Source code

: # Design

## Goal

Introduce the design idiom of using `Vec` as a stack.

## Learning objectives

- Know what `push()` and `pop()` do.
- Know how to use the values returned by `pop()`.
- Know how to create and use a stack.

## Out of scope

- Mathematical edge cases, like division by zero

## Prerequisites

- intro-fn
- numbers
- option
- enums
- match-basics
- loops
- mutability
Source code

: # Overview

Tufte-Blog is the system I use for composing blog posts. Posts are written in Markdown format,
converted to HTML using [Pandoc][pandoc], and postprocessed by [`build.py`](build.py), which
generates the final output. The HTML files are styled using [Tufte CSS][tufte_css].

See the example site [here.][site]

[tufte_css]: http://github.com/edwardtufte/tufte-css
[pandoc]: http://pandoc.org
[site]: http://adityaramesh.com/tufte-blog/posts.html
____
WORK REQUIRED: For each line in the data, set it down again exactly.

SOLUTION TO THIS TASK:
Source code

: # Design

## Goal

Introduce the design idiom of using `Vec` as a stack.

## Learning objectives

- Know what `push()` and `pop()` do.
- Know how to use the values returned by `pop()`.
- Know how to create and use a stack.

## Out of scope

- Mathematical edge cases, like division by zero

## Prerequisites

- intro-fn
- numbers
- option
- enums
- match-basics
- loops
- mutability
Source code

: # Overview

Tufte-Blog is the system I use for composing blog posts. Posts are written in Markdown format,
converted to HTML using [Pandoc][pandoc], and postprocessed by [`build.py`](build.py), which
generates the final output. The HTML files are styled using [Tufte CSS][tufte_css].

See the example site [here.][site]

[tufte_css]: http://github.com/edwardtufte/tufte-css
[pandoc]: http://pandoc.org
[site]: http://adityaramesh.com/tufte-blog/posts.html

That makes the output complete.